> Exercise data:
----------------------------------------

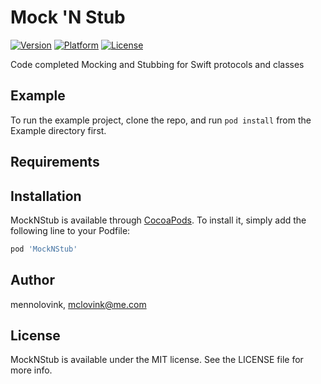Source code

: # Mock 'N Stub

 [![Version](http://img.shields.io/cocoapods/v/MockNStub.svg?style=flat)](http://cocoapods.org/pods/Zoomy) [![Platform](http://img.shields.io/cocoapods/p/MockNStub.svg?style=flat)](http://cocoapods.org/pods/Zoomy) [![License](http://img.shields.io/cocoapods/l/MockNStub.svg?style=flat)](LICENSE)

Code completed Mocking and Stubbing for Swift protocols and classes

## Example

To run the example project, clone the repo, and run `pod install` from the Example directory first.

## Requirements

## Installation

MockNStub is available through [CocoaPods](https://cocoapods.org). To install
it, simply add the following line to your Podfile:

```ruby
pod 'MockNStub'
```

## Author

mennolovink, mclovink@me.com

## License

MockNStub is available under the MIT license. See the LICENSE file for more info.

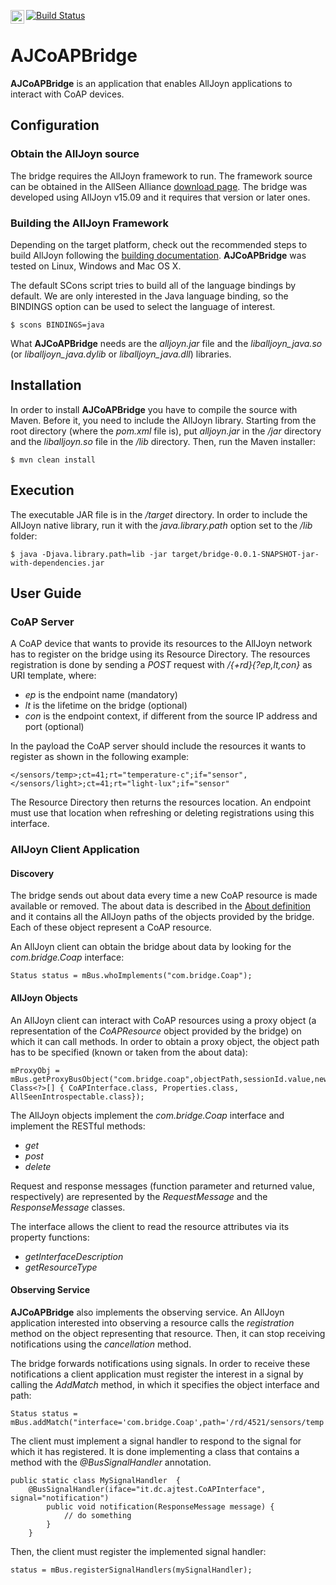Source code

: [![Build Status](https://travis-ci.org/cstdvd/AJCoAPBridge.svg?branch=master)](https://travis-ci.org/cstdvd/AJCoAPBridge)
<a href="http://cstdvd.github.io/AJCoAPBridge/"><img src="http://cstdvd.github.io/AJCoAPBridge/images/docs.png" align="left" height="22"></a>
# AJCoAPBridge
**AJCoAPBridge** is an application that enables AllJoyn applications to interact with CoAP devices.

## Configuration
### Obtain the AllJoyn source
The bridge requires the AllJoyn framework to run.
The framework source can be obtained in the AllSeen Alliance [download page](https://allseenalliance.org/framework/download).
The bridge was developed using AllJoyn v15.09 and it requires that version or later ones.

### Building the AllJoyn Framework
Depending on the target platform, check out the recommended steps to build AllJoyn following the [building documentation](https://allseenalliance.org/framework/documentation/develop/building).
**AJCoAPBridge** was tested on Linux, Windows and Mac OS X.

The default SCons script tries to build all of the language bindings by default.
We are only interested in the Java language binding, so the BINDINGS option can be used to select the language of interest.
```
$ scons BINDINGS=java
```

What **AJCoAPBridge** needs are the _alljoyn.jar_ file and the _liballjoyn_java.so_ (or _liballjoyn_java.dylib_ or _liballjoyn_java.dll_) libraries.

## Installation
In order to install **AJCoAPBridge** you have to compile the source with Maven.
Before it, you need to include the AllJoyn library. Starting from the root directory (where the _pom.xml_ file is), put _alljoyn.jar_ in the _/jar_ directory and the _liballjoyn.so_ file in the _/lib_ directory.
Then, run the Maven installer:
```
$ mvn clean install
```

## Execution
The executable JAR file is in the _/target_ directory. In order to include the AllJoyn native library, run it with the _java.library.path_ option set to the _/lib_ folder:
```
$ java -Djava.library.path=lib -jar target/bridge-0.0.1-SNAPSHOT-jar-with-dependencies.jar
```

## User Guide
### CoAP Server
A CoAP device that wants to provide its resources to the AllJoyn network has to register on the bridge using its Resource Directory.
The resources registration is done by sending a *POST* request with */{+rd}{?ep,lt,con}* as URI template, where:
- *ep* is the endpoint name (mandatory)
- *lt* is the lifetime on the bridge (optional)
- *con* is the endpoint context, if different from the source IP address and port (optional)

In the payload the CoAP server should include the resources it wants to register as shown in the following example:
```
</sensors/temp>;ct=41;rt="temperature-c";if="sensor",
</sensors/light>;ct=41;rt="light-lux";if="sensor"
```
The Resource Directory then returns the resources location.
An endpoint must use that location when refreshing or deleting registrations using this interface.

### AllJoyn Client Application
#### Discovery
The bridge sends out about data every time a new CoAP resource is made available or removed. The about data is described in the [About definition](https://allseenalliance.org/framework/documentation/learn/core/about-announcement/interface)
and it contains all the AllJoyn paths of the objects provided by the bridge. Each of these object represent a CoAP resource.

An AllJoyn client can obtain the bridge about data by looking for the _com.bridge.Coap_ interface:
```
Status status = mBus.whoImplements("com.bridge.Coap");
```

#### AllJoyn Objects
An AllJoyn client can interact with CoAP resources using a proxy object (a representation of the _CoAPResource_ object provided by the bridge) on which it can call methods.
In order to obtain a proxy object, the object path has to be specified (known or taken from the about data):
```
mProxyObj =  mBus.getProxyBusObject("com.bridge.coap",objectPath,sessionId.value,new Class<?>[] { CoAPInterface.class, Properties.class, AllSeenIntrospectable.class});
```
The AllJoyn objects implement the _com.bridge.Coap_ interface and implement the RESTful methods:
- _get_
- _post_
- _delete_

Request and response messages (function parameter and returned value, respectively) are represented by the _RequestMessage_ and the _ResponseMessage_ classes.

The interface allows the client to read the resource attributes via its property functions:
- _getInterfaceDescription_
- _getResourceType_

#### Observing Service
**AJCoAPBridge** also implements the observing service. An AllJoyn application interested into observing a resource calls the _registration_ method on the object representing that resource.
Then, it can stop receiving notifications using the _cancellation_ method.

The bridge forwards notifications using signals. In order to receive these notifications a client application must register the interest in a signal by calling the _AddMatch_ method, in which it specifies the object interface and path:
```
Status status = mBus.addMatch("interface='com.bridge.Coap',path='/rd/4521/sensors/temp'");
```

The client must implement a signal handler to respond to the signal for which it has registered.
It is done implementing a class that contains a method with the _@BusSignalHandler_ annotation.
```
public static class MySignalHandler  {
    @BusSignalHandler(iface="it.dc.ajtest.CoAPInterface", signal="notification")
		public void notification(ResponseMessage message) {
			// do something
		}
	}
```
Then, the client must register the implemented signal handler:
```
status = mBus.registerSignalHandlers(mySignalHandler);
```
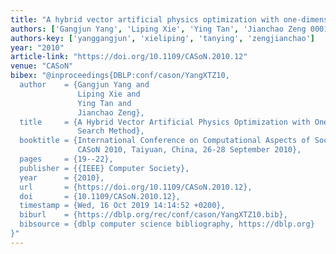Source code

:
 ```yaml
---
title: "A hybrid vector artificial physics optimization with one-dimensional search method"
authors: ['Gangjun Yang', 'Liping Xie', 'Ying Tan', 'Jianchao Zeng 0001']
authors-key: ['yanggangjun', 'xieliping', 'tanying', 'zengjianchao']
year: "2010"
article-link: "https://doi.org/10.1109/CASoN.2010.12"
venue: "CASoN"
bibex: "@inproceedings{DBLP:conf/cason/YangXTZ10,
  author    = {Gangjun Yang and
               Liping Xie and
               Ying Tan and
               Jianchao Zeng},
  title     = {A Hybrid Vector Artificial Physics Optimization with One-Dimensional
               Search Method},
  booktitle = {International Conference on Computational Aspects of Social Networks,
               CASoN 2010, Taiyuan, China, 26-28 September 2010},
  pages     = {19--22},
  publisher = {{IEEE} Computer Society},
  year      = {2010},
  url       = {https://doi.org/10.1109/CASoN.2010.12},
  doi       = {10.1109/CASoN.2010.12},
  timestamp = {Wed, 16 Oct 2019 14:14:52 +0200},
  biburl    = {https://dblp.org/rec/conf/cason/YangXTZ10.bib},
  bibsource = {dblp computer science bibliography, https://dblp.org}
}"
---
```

----------------------------------------

> Brief: Transcribe the material exactly, and leave out whatever pictures it holds.

> Solved problem:
Source code

: # Mock 'N Stub

 [![Version](http://img.shields.io/cocoapods/v/MockNStub.svg?style=flat)](http://cocoapods.org/pods/Zoomy) [![Platform](http://img.shields.io/cocoapods/p/MockNStub.svg?style=flat)](http://cocoapods.org/pods/Zoomy) [![License](http://img.shields.io/cocoapods/l/MockNStub.svg?style=flat)](LICENSE)

Code completed Mocking and Stubbing for Swift protocols and classes

## Example

To run the example project, clone the repo, and run `pod install` from the Example directory first.

## Requirements

## Installation

MockNStub is available through [CocoaPods](https://cocoapods.org). To install
it, simply add the following line to your Podfile:

```ruby
pod 'MockNStub'
```

## Author

mennolovink, mclovink@me.com

## License

MockNStub is available under the MIT license. See the LICENSE file for more info.

Source code

: [![Build Status](https://travis-ci.org/cstdvd/AJCoAPBridge.svg?branch=master)](https://travis-ci.org/cstdvd/AJCoAPBridge)
<a href="http://cstdvd.github.io/AJCoAPBridge/"><img src="http://cstdvd.github.io/AJCoAPBridge/images/docs.png" align="left" height="22"></a>
# AJCoAPBridge
**AJCoAPBridge** is an application that enables AllJoyn applications to interact with CoAP devices.

## Configuration
### Obtain the AllJoyn source
The bridge requires the AllJoyn framework to run.
The framework source can be obtained in the AllSeen Alliance [download page](https://allseenalliance.org/framework/download).
The bridge was developed using AllJoyn v15.09 and it requires that version or later ones.

### Building the AllJoyn Framework
Depending on the target platform, check out the recommended steps to build AllJoyn following the [building documentation](https://allseenalliance.org/framework/documentation/develop/building).
**AJCoAPBridge** was tested on Linux, Windows and Mac OS X.

The default SCons script tries to build all of the language bindings by default.
We are only interested in the Java language binding, so the BINDINGS option can be used to select the language of interest.
```
$ scons BINDINGS=java
```

What **AJCoAPBridge** needs are the _alljoyn.jar_ file and the _liballjoyn_java.so_ (or _liballjoyn_java.dylib_ or _liballjoyn_java.dll_) libraries.

## Installation
In order to install **AJCoAPBridge** you have to compile the source with Maven.
Before it, you need to include the AllJoyn library. Starting from the root directory (where the _pom.xml_ file is), put _alljoyn.jar_ in the _/jar_ directory and the _liballjoyn.so_ file in the _/lib_ directory.
Then, run the Maven installer:
```
$ mvn clean install
```

## Execution
The executable JAR file is in the _/target_ directory. In order to include the AllJoyn native library, run it with the _java.library.path_ option set to the _/lib_ folder:
```
$ java -Djava.library.path=lib -jar target/bridge-0.0.1-SNAPSHOT-jar-with-dependencies.jar
```

## User Guide
### CoAP Server
A CoAP device that wants to provide its resources to the AllJoyn network has to register on the bridge using its Resource Directory.
The resources registration is done by sending a *POST* request with */{+rd}{?ep,lt,con}* as URI template, where:
- *ep* is the endpoint name (mandatory)
- *lt* is the lifetime on the bridge (optional)
- *con* is the endpoint context, if different from the source IP address and port (optional)

In the payload the CoAP server should include the resources it wants to register as shown in the following example:
```
</sensors/temp>;ct=41;rt="temperature-c";if="sensor",
</sensors/light>;ct=41;rt="light-lux";if="sensor"
```
The Resource Directory then returns the resources location.
An endpoint must use that location when refreshing or deleting registrations using this interface.

### AllJoyn Client Application
#### Discovery
The bridge sends out about data every time a new CoAP resource is made available or removed. The about data is described in the [About definition](https://allseenalliance.org/framework/documentation/learn/core/about-announcement/interface)
and it contains all the AllJoyn paths of the objects provided by the bridge. Each of these object represent a CoAP resource.

An AllJoyn client can obtain the bridge about data by looking for the _com.bridge.Coap_ interface:
```
Status status = mBus.whoImplements("com.bridge.Coap");
```

#### AllJoyn Objects
An AllJoyn client can interact with CoAP resources using a proxy object (a representation of the _CoAPResource_ object provided by the bridge) on which it can call methods.
In order to obtain a proxy object, the object path has to be specified (known or taken from the about data):
```
mProxyObj =  mBus.getProxyBusObject("com.bridge.coap",objectPath,sessionId.value,new Class<?>[] { CoAPInterface.class, Properties.class, AllSeenIntrospectable.class});
```
The AllJoyn objects implement the _com.bridge.Coap_ interface and implement the RESTful methods:
- _get_
- _post_
- _delete_

Request and response messages (function parameter and returned value, respectively) are represented by the _RequestMessage_ and the _ResponseMessage_ classes.

The interface allows the client to read the resource attributes via its property functions:
- _getInterfaceDescription_
- _getResourceType_

#### Observing Service
**AJCoAPBridge** also implements the observing service. An AllJoyn application interested into observing a resource calls the _registration_ method on the object representing that resource.
Then, it can stop receiving notifications using the _cancellation_ method.

The bridge forwards notifications using signals. In order to receive these notifications a client application must register the interest in a signal by calling the _AddMatch_ method, in which it specifies the object interface and path:
```
Status status = mBus.addMatch("interface='com.bridge.Coap',path='/rd/4521/sensors/temp'");
```

The client must implement a signal handler to respond to the signal for which it has registered.
It is done implementing a class that contains a method with the _@BusSignalHandler_ annotation.
```
public static class MySignalHandler  {
    @BusSignalHandler(iface="it.dc.ajtest.CoAPInterface", signal="notification")
		public void notification(ResponseMessage message) {
			// do something
		}
	}
```
Then, the client must register the implemented signal handler:
```
status = mBus.registerSignalHandlers(mySignalHandler);
```
Source code

:
 ```yaml
---
title: "A hybrid vector artificial physics optimization with one-dimensional search method"
authors: ['Gangjun Yang', 'Liping Xie', 'Ying Tan', 'Jianchao Zeng 0001']
authors-key: ['yanggangjun', 'xieliping', 'tanying', 'zengjianchao']
year: "2010"
article-link: "https://doi.org/10.1109/CASoN.2010.12"
venue: "CASoN"
bibex: "@inproceedings{DBLP:conf/cason/YangXTZ10,
  author    = {Gangjun Yang and
               Liping Xie and
               Ying Tan and
               Jianchao Zeng},
  title     = {A Hybrid Vector Artificial Physics Optimization with One-Dimensional
               Search Method},
  booktitle = {International Conference on Computational Aspects of Social Networks,
               CASoN 2010, Taiyuan, China, 26-28 September 2010},
  pages     = {19--22},
  publisher = {{IEEE} Computer Society},
  year      = {2010},
  url       = {https://doi.org/10.1109/CASoN.2010.12},
  doi       = {10.1109/CASoN.2010.12},
  timestamp = {Wed, 16 Oct 2019 14:14:52 +0200},
  biburl    = {https://dblp.org/rec/conf/cason/YangXTZ10.bib},
  bibsource = {dblp computer science bibliography, https://dblp.org}
}"
---
```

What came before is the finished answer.